I just put 255x60x15 on a 64 with a 7" wheel. Tight but enough room


----------



## Droach6498 (Nov 1, 2020)

bigiron64 said:


> I just put 255x60x15 on a 64 with a 7" wheel. Tight but enough room


How wide is that I dont know tire sizes


----------



## Old Man Taylor (May 9, 2011)

I’ve got 275x60-15’s on an 8.5” rim on my 64 GTO.


----------



## O52 (Jan 27, 2019)

size is in mm. 
255 mm = 10.03"
275 mm = 10.83"


----------



## BearGFR (Aug 25, 2008)

Droach6498 said:


> Anyone know the max width tire that can be installed on the rears. Ive got a 65 goat with 15 x 7 fims. My 67 had 9" rears they said any bigger would rub.


Here's the thing: "Sloppiness" and inconsistency on the assembly line on the day your car was built, combined with the possibility of prior collision damage sometime during its lifetime means that what fits underneath someone else's car may or may not fit underneath yours. This is especially true when you're wanting to push the limits a little and go taller and/or wider than stock.

The only way to be sure what will fit on your car, is to measure your car.

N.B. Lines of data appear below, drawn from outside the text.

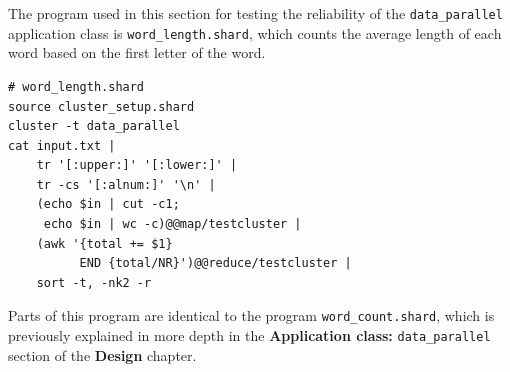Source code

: \documentclass[twoside]{report}
\begin{document}
\begin{sloppypar}
  The program used in this section for testing the reliability of the \texttt{data\_parallel} application class is \texttt{word\_length.shard}, which counts the average length of each word based on the first letter of the word.
\end{sloppypar}
\begin{lstlisting}[language=Shard]
# word_length.shard
source cluster_setup.shard
cluster -t data_parallel
cat input.txt |
    tr '[:upper:]' '[:lower:]' |
    tr -cs '[:alnum:]' '\n' |
    (echo $in | cut -c1;
     echo $in | wc -c)@@map/testcluster |
    (awk '{total += $1}
          END {total/NR}')@@reduce/testcluster |
    sort -t, -nk2 -r
\end{lstlisting}

Parts of this program are identical to the program \texttt{word\_count.shard}, which is previously explained in more depth in the \textbf{Application class: }\texttt{data\_parallel} section of the \textbf{Design} chapter.
\end{document}
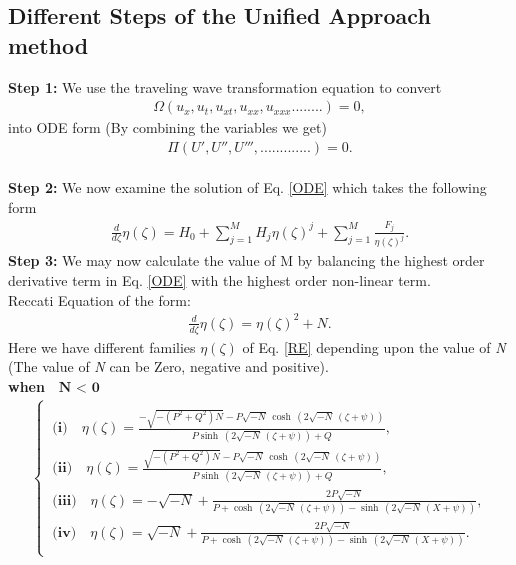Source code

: \documentclass[10pt]{NSP1}
\numberwithin{equation}{section}
\begin{document}
\subsection{Different Steps of the Unified Approach method}
\textbf{Step 1:}
We use the traveling wave transformation equation to convert
\begin{eqnarray}\label{PDE}
\Omega(u_x,u_t,u_{xt},u_{xx},u_{xxx}........)=0,
\end{eqnarray}
into ODE form (By combining the variables we get)
\begin{eqnarray}\label{ODE}
\Pi(U',U'',U''',.............)=0.
\end{eqnarray}\\
\textbf{Step 2:}
 We now examine the solution of Eq. \ref{ODE} which takes the following form
\begin{eqnarray}\label{TF}
\frac{d}{d \zeta}\eta \! \left(\zeta \right) =H_{0}+ \sum_{j=1}^M H_{j}\eta \left(\zeta \right)^{j}+\sum_{j=1}^M \frac{F_{j}}{\eta \left(\zeta \right)^{j}}.
\end{eqnarray}
\textbf{Step 3:}
We may now calculate the value of M by balancing the highest order derivative term in Eq. \ref{ODE} with the highest order non-linear term.\\
Reccati Equation of the form:
\begin{eqnarray}\label{RE}
\frac{d}{d \zeta}\eta \! \left(\zeta \right) =\eta \! \left(\zeta \right)^{2}+N.
\end{eqnarray}
Here we have different families ${\eta(\zeta)}$ of Eq. \ref{RE} depending upon the value of \emph{N} (The value of \emph{N} can be Zero, negative and positive). \\
\textbf{when $\textbf{ N $<$ 0} $ }
\begin{align}\label{FAM1}
\begin{cases}\\\
\textbf{(i)}\quad \eta \! \left(\zeta \right) =\frac{-\sqrt{-\left(P^{2}+Q^{2}\right) N}-P \sqrt{-N}\, \cosh \, \left(2 \sqrt{-N}\, \left(\zeta +\psi \right)\right)}{P \sinh \, \left(2 \sqrt{-N}\, \left(\zeta +\psi \right)\right)+Q},\\\
\textbf{(ii)}\quad \eta \! \left(\zeta \right) =\frac{\sqrt{-\left(P^{2}+Q^{2}\right) N}-P \sqrt{-N}\, \cosh \, \left(2 \sqrt{-N}\, \left(\zeta +\psi \right)\right)}{P \sinh \, \left(2 \sqrt{-N}\, \left(\zeta +\psi \right)\right)+Q},\\\
\textbf{(iii)}\quad \eta \! \left(\zeta \right) =-\sqrt{-N}+\frac{2 P \sqrt{-N}}{P +\cosh \, \left(2 \sqrt{-N}\, \left(\zeta +\psi \right)\right)-\sinh \, \left(2 \sqrt{-N}\, \left(X +\psi \right)\right)},\\\
\textbf{(iv)}\quad \eta \! \left(\zeta \right) =\sqrt{-N}+\frac{2 P \sqrt{-N}}{P +\cosh \, \left(2 \sqrt{-N}\, \left(\zeta +\psi \right)\right)-\sinh \, \left(2 \sqrt{-N}\, \left(X +\psi \right)\right)}.\\
\end{cases}
\end{align}
\end{document}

There are tools that can help you to determine both tire size and wheel backspacing that's needed for them. Something like this, for instance:
Wheel/Tire measuring tool

Bear


----------



## Droach6498 (Nov 1, 2020)

BearGFR said:


> Here's the thing: "Sloppiness" and inconsistency on the assembly line on the day your car was built, combined with the possibility of prior collision damage sometime during its lifetime means that what fits underneath someone else's car may or may not fit underneath yours. This is especially true when you're wanting to push the limits a little and go taller and/or wider than stock.
> 
> The only way to be sure what will fit on your car, is to measure your car.
> 
> ...


Not very good reviews. $79 to measure a tire size. I know a guy who owns a tire installation and he did a great job on my rears of my 67. Got 9" he said bigger would rub when I hit speed bumps etc. But never thought of guys with hangovers effecting wheel wells. Ive always heard you want to get a car built T W or Th. As Monday they're hung & Friday they cant wait to get to the bar.


----------



## Droach6498 (Nov 1, 2020)

Droach6498 said:


> How wide is that I dont know tire sizes


Does it rub over speed bumps?


----------



## BearGFR (Aug 25, 2008)

Droach6498 said:


> Not very good reviews. $79 to measure a tire size. I know a guy who owns a tire installation and he did a great job on my rears of my 67. Got 9" he said bigger would rub when I hit speed bumps etc. But never thought of guys with hangovers effecting wheel wells. Ive always heard you want to get a car built T W or Th. As Monday they're hung & Friday they cant wait to get to the bar.


I have one of those, although a different brand (Percy's Wheel Rite), it worked great when I used it on my '69. Like any other tool, at least part of getting a good result requires the person using it to use it properly.

This one, and mine, require you to bend a stiff piece of wire (supplied with the tool) into the profile shape of the tire. If you don't get that correct, then of course you're not going to get an accurate measurement. I assume they designed it that way to allow modeling any tire size and shape. 

My '69 used (as I recall) G70-14's originally on all 4 wheels. I'm now running 15's all around, P275-15 60 drag radials on the rear and (I forget and I'm too lazy to go look so I'll cop out and say) "smaller" 15's on the front. My rear tires fit and don't rub anywhere, even with full suspension travel - but I can't fit my fingers between the outside sidewall and the quarter panel wheel opening.


----------



## Mine'sa66 (Oct 30, 2019)

2756015 on 15x8's with about 4.25" backspace is about as wide as you can easily go.


----------



## Old Man Taylor (May 9, 2011)

Mine'sa66 said:


> 2756015 on 15x8's with about 4.25" backspace is about as wide as you can easily go.


My BS gad to be almost 5” for that combo to work.


----------



## Old Man Taylor (May 9, 2011)

My wheel is an 8.5”. An 8” wheel should need about 4 3/4” to be centered.


----------



## BearGFR (Aug 25, 2008)

Old Man Taylor said:


> My BS gad to be almost 5” for that combo to work.


 Yep - mine are on 10" wide wheels and needed 5" of backspace.


----------